Fast forward three years. The Mac Tonight campaign ran its course. McDonald’s late night menu was cemented in the popular consciousness, so they let Mac go. “How do you like that shit?” he asks. “I’m the dog and pony show, shilling their fucking yuck for three years, and they toss me aside like a half eaten McDLT. Ain’t that about a bitch? They keep that piece of shit Hamburglar on the payroll, but what do I get? ‘Oh, thanks sonny, we sure appreciate all the goddamn units you moved for us, now can you beat it the hell out of here? The clown needs his face time.’ Always that asshole clown.”
“Mac who?” Ronald chuckled when phoned to comment on this story, and hung up.
“So yeah,” Mac continues, “life got all sorts of shitty after that.”
He tried to tour with his new-found fame, abandoning his birth name and legally securing the right to call himself by the McDonald’s trademark – “It’s the least those dicks could do for me” – but the tour faltered almost from the start. Mac Tonight Comes Alive played its first shows to less than half full audiences at the Chicago Stadium, followed by a grueling 25 city trek which nearly bankrupted all involved by the time the gates were shuttered for good at the Hollywood Bowl.
“Best show anyone’s ever seen,” Mac defends, “even if only a few hundred were there.” Two weeks later, Mac was busted for possession. “Framed! Are you kidding? You think me – with like the second most recognizable head in the world – Grimace – is gonna buy and carry crack cocaine? That shit’s fucking insane. It was a frame up, no question in my mind. Some chump asshole trying to make a name for himself. So yeah, I did five years in Joliet – kept getting into brawls, everyone wanted a piece of the Moon Daddy. I don’t lay down for no one!”

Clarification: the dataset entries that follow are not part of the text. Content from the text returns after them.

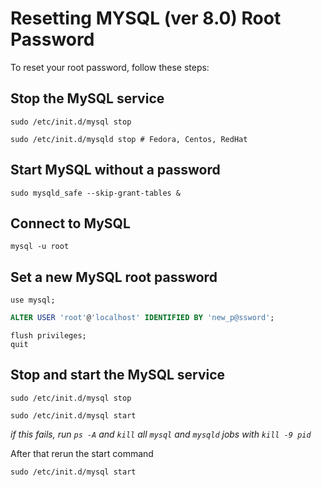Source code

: # Resetting MYSQL (ver 8.0) Root Password

To reset your root password, follow these steps:

## Stop the MySQL service

```shell
sudo /etc/init.d/mysql stop

sudo /etc/init.d/mysqld stop # Fedora, Centos, RedHat
```

## Start MySQL without a password

```shell
sudo mysqld_safe --skip-grant-tables &
```

## Connect to MySQL

```shell
mysql -u root
```

## Set a new MySQL root password
```shell
use mysql;
```
```sql
ALTER USER 'root'@'localhost' IDENTIFIED BY 'new_p@ssword';
```

```shell
flush privileges;
quit
```

## Stop and start the MySQL service
```shell
sudo /etc/init.d/mysql stop
```

```shell
sudo /etc/init.d/mysql start
```
_if this fails, run `ps -A` and `kill` all `mysql` and `mysqld` jobs with `kill -9 pid`_

After that rerun the start command 

```shell
sudo /etc/init.d/mysql start
```

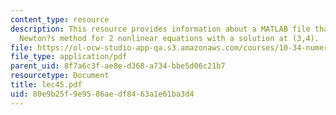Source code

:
 ```yaml
---
content_type: resource
description: This resource provides information about a MATLAB file that tests the
  Newton?s method for 2 nonlinear equations with a solution at (3,4).
file: https://ol-ocw-studio-app-qa.s3.amazonaws.com/courses/10-34-numerical-methods-applied-to-chemical-engineering-fall-2005/80e9b25f9e9586aedf8463a1e61ba3d4_lec45.pdf
file_type: application/pdf
parent_uid: 8f7a6c3f-ae8e-d368-a734-bbe5d06c21b7
resourcetype: Document
title: lec45.pdf
uid: 80e9b25f-9e95-86ae-df84-63a1e61ba3d4
---
```

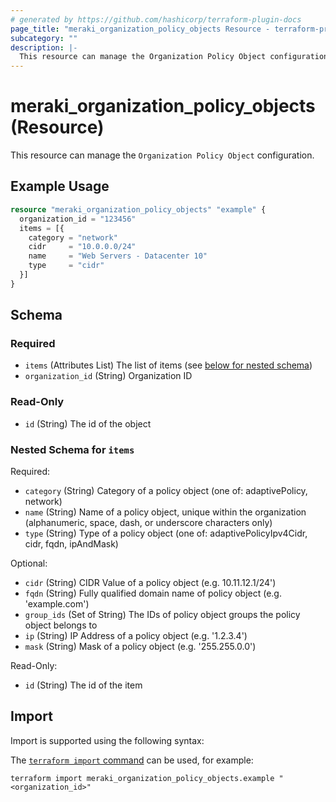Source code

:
 ```yaml
---
# generated by https://github.com/hashicorp/terraform-plugin-docs
page_title: "meraki_organization_policy_objects Resource - terraform-provider-meraki"
subcategory: ""
description: |-
  This resource can manage the Organization Policy Object configuration.
---
```


# meraki_organization_policy_objects (Resource)

This resource can manage the `Organization Policy Object` configuration.

## Example Usage

```terraform
resource "meraki_organization_policy_objects" "example" {
  organization_id = "123456"
  items = [{
    category = "network"
    cidr     = "10.0.0.0/24"
    name     = "Web Servers - Datacenter 10"
    type     = "cidr"
  }]
}
```

<!-- schema generated by tfplugindocs -->
## Schema

### Required

- `items` (Attributes List) The list of items (see [below for nested schema](#nestedatt--items))
- `organization_id` (String) Organization ID

### Read-Only

- `id` (String) The id of the object

<a id="nestedatt--items"></a>
### Nested Schema for `items`

Required:

- `category` (String) Category of a policy object (one of: adaptivePolicy, network)
- `name` (String) Name of a policy object, unique within the organization (alphanumeric, space, dash, or underscore characters only)
- `type` (String) Type of a policy object (one of: adaptivePolicyIpv4Cidr, cidr, fqdn, ipAndMask)

Optional:

- `cidr` (String) CIDR Value of a policy object (e.g. 10.11.12.1/24')
- `fqdn` (String) Fully qualified domain name of policy object (e.g. 'example.com')
- `group_ids` (Set of String) The IDs of policy object groups the policy object belongs to
- `ip` (String) IP Address of a policy object (e.g. '1.2.3.4')
- `mask` (String) Mask of a policy object (e.g. '255.255.0.0')

Read-Only:

- `id` (String) The id of the item

## Import

Import is supported using the following syntax:

The [`terraform import` command](https://developer.hashicorp.com/terraform/cli/commands/import) can be used, for example:

```shell
terraform import meraki_organization_policy_objects.example "<organization_id>"
```
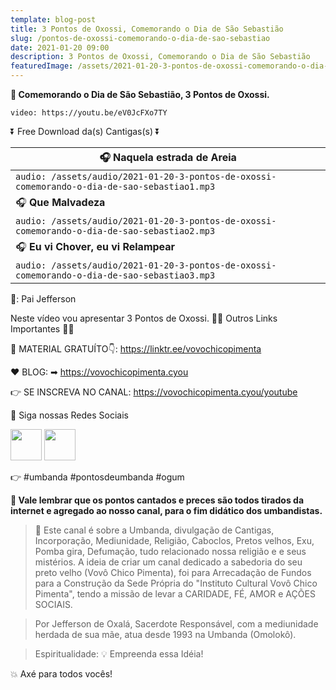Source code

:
 ```yaml
---
template: blog-post
title: 3 Pontos de Oxossi, Comemorando o Dia de São Sebastião
slug: /pontos-de-oxossi-comemorando-o-dia-de-sao-sebastiao
date: 2021-01-20 09:00
description: 3 Pontos de Oxossi, Comemorando o Dia de São Sebastião
featuredImage: /assets/2021-01-20-3-pontos-de-oxossi-comemorando-o-dia-de-sao-sebastiao.jpg
---
```

**👊 Comemorando o Dia de São Sebastião, 3 Pontos de Oxossi.**

<!-- #1: Embed through web URL -->
`video: https://youtu.be/eV0JcFXo7TY`

⏬ Free Download da(s) Cantigas(s) ⏬

|🎧 __Naquela estrada de Areia__ |
|---|
|`audio: /assets/audio/2021-01-20-3-pontos-de-oxossi-comemorando-o-dia-de-sao-sebastiao1.mp3`|
|🎧 __Que Malvadeza__ |
|`audio: /assets/audio/2021-01-20-3-pontos-de-oxossi-comemorando-o-dia-de-sao-sebastiao2.mp3`|
|🎧 __Eu vi Chover, eu vi Relampear__ |
|`audio: /assets/audio/2021-01-20-3-pontos-de-oxossi-comemorando-o-dia-de-sao-sebastiao3.mp3`|
🎤: Pai Jefferson

Neste vídeo vou apresentar 3 Pontos de Oxossi.
🔽🔽 Outros Links Importantes 🔽🔽

🎁 MATERIAL GRATUÍTO👇:
https://linktr.ee/vovochicopimenta

❤ BLOG: ➡ https://vovochicopimenta.cyou

👉 SE INSCREVA NO CANAL: https://vovochicopimenta.cyou/youtube

🔴 Siga nossas Redes Sociais

[<img src="https://www.flaticon.com/svg/vstatic/svg/87/87390.svg?token=exp=1611084090~hmac=540d05434cd582367e8ea08a524e3214" target="_blank" rel="noopener noreferrer" width="50px">](https://vovochicopimenta.cyou/instagram)     [<img src="https://www.flaticon.com/svg/vstatic/svg/1051/1051309.svg?token=exp=1611084319~hmac=1a424ac0c264ef5d1f7b0f2e582cde54" target="_blank" rel="noopener noreferrer" width="50px">](https://vovochicopimenta.cyou/facebook)

👉 #umbanda #pontosdeumbanda #ogum

**🔴 Vale lembrar que os pontos cantados e preces são todos tirados da internet e agregado ao nosso canal, para o fim didático dos umbandistas.**

>🙏 Este canal é sobre a Umbanda, divulgação de Cantigas, Incorporação, Mediunidade, Religião, Caboclos, Pretos velhos, Exu, Pomba gira, Defumação, tudo relacionado nossa religião e  e seus mistérios.
A ideia de criar um canal dedicado a sabedoria do seu preto velho (Vovô Chico Pimenta), foi para Arrecadação de Fundos para a Construção da Sede Própria do "Instituto Cultural Vovô Chico Pimenta", tendo a missão de levar a CARIDADE, FÉ, AMOR e AÇÕES SOCIAIS.

>Por Jefferson de Oxalá, Sacerdote Responsável, com a mediunidade herdada de sua mãe, atua desde 1993 na Umbanda (Omolokô).

>Espiritualidade: 💡 Empreenda essa Idéia!

💥 Axé para todos vocês!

It was a hard road after that. More touring with little success, accepting small gigs wherever he could, open mic nights, karaoke bars, talent shows, subway performances. “I tried doing a touring comedy/music show with the Noid for a while, but that dude is a goddamn freak. The unholy shit that happened on that tour bus I can never forget, no matter how much I want to. Fuck the Noid, seriously.” Finally, with American options shot, Mac hopped a freighter bound for Indonesia, dabbled in the occult and homosexuality during the long voyage – “they thought I was their God on board for a while, so I got a lot of ass” – and then wound through Southeast Asia and the Subcontinent.
“So why am I in Bangalore? Did I just fall in love with the place? Are you kidding? I’m huge in Bangalore. These folks can’t get enough of the singing celestial object. I can’t walk down the street. I’ve even had some discussions with Oak Brook again, they’re saying I could end up in commercials in their Asian markets. Everyone loves a comeback story. It’s the American way. And hopefully, soon, the Indian way as well.”

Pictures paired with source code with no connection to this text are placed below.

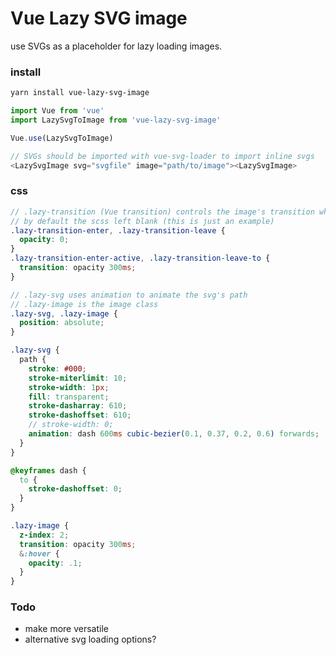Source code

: # Vue Lazy SVG image

use SVGs as a placeholder for lazy loading images.
### install
```bash
yarn install vue-lazy-svg-image
```

```javaScript
import Vue from 'vue'
import LazySvgToImage from 'vue-lazy-svg-image'

Vue.use(LazySvgToImage)
```

```javaScript
// SVGs should be imported with vue-svg-loader to import inline svgs
<LazySvgImage svg="svgfile" image="path/to/image"><LazySvgImage>
```

### css
```scss
// .lazy-transition (Vue transition) controls the image's transition when its ready
// by default the scss left blank (this is just an example)
.lazy-transition-enter, .lazy-transition-leave {
  opacity: 0;
}
.lazy-transition-enter-active, .lazy-transition-leave-to {
  transition: opacity 300ms;
}

// .lazy-svg uses animation to animate the svg's path
// .lazy-image is the image class
.lazy-svg, .lazy-image {
  position: absolute;
}

.lazy-svg {
  path {
    stroke: #000;
    stroke-miterlimit: 10;
    stroke-width: 1px;
    fill: transparent;
    stroke-dasharray: 610;
    stroke-dashoffset: 610;
    // stroke-width: 0;
    animation: dash 600ms cubic-bezier(0.1, 0.37, 0.2, 0.6) forwards;
  }
}

@keyframes dash {
  to {
    stroke-dashoffset: 0;
  }
}

.lazy-image {
  z-index: 2;
  transition: opacity 300ms;
  &:hover {
    opacity: .1;
  }
}
```

### Todo
 - make more versatile
 - alternative svg loading options?

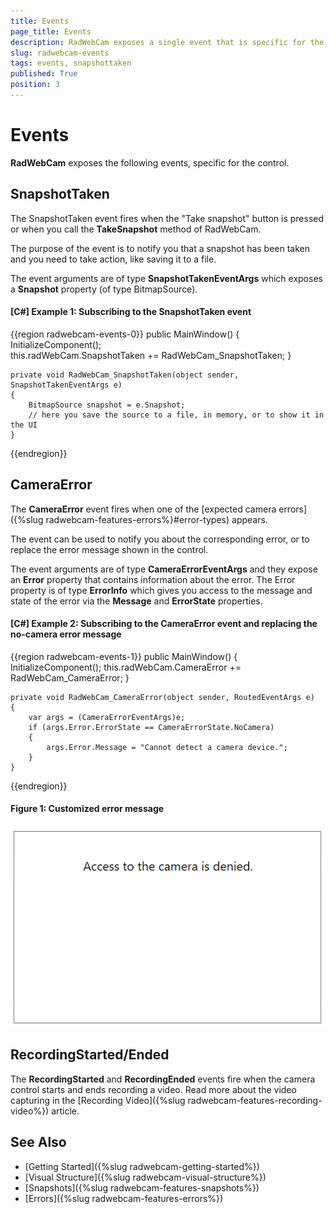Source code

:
 ```yaml
---
title: Events
page_title: Events
description: RadWebCam exposes a single event that is specific for the control - SnapshotTaken. 
slug: radwebcam-events
tags: events, snapshottaken
published: True
position: 3
---
```


# Events

__RadWebCam__ exposes the following events, specific for the control.

## SnapshotTaken

The SnapshotTaken event fires when the "Take snapshot" button is pressed or when you call the __TakeSnapshot__ method of RadWebCam.

The purpose of the event is to notify you that a snapshot has been taken and you need to take action, like saving it to a file.

The event arguments are of type __SnapshotTakenEventArgs__ which exposes a __Snapshot__ property (of type BitmapSource).

#### __[C#] Example 1: Subscribing to the SnapshotTaken event__
{{region radwebcam-events-0}}
	public MainWindow()
	{
		InitializeComponent();		
		this.radWebCam.SnapshotTaken += RadWebCam_SnapshotTaken;
	}

	private void RadWebCam_SnapshotTaken(object sender, SnapshotTakenEventArgs e)
	{
		BitmapSource snapshot = e.Snapshot;
		// here you save the source to a file, in memory, or to show it in the UI
	}
{{endregion}}

## CameraError

The __CameraError__ event fires when one of the [expected camera errors]({%slug radwebcam-features-errors%}#error-types) appears.

The event can be used to notify you about the corresponding error, or to replace the error message shown in the control.

The event arguments are of type __CameraErrorEventArgs__ and they expose an __Error__ property that contains information about the error. The Error property is of type __ErrorInfo__ which gives you access to the message and state of the error via the __Message__ and __ErrorState__ properties.

#### __[C#] Example 2: Subscribing to the CameraError event and replacing the no-camera error message__
{{region radwebcam-events-1}}
	public MainWindow()
	{
		InitializeComponent();
		this.radWebCam.CameraError += RadWebCam_CameraError;
	}

	private void RadWebCam_CameraError(object sender, RoutedEventArgs e)
	{
		var args = (CameraErrorEventArgs)e;
		if (args.Error.ErrorState == CameraErrorState.NoCamera)
		{
			args.Error.Message = "Cannot detect a camera device.";
		}           
	}
{{endregion}}

#### Figure 1: Customized error message
![](features/images/radwebcam-features-errors-3.png)

## RecordingStarted/Ended

The __RecordingStarted__ and __RecordingEnded__ events fire when the camera control starts and ends recording a video. Read more about the video capturing in the [Recording Video]({%slug radwebcam-features-recording-video%}) article.

## See Also  
* [Getting Started]({%slug radwebcam-getting-started%})
* [Visual Structure]({%slug radwebcam-visual-structure%})
* [Snapshots]({%slug radwebcam-features-snapshots%})
* [Errors]({%slug radwebcam-features-errors%})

Mac then went back for the 10 o’clock show – his seventh of the day – perhaps a step slower, perhaps a few beats down from his heyday performances, slowed by delusion and bitterness accrued over decades. He’s a stranger to the world, living as an expatriate, unable to hide for a second due to his awesome deformity (“Or is it?” he’s quick to ask). But he still hammers away at the keys, still flashes that huge grin, still hawks a late night menu that needs no further promotion. He’s a man lost in time, lost in space, confused, alone, ravaged by self-abuse, and desperate for redemption. All his thoughts are bent on a return to the limelight, a renaissance that may never come.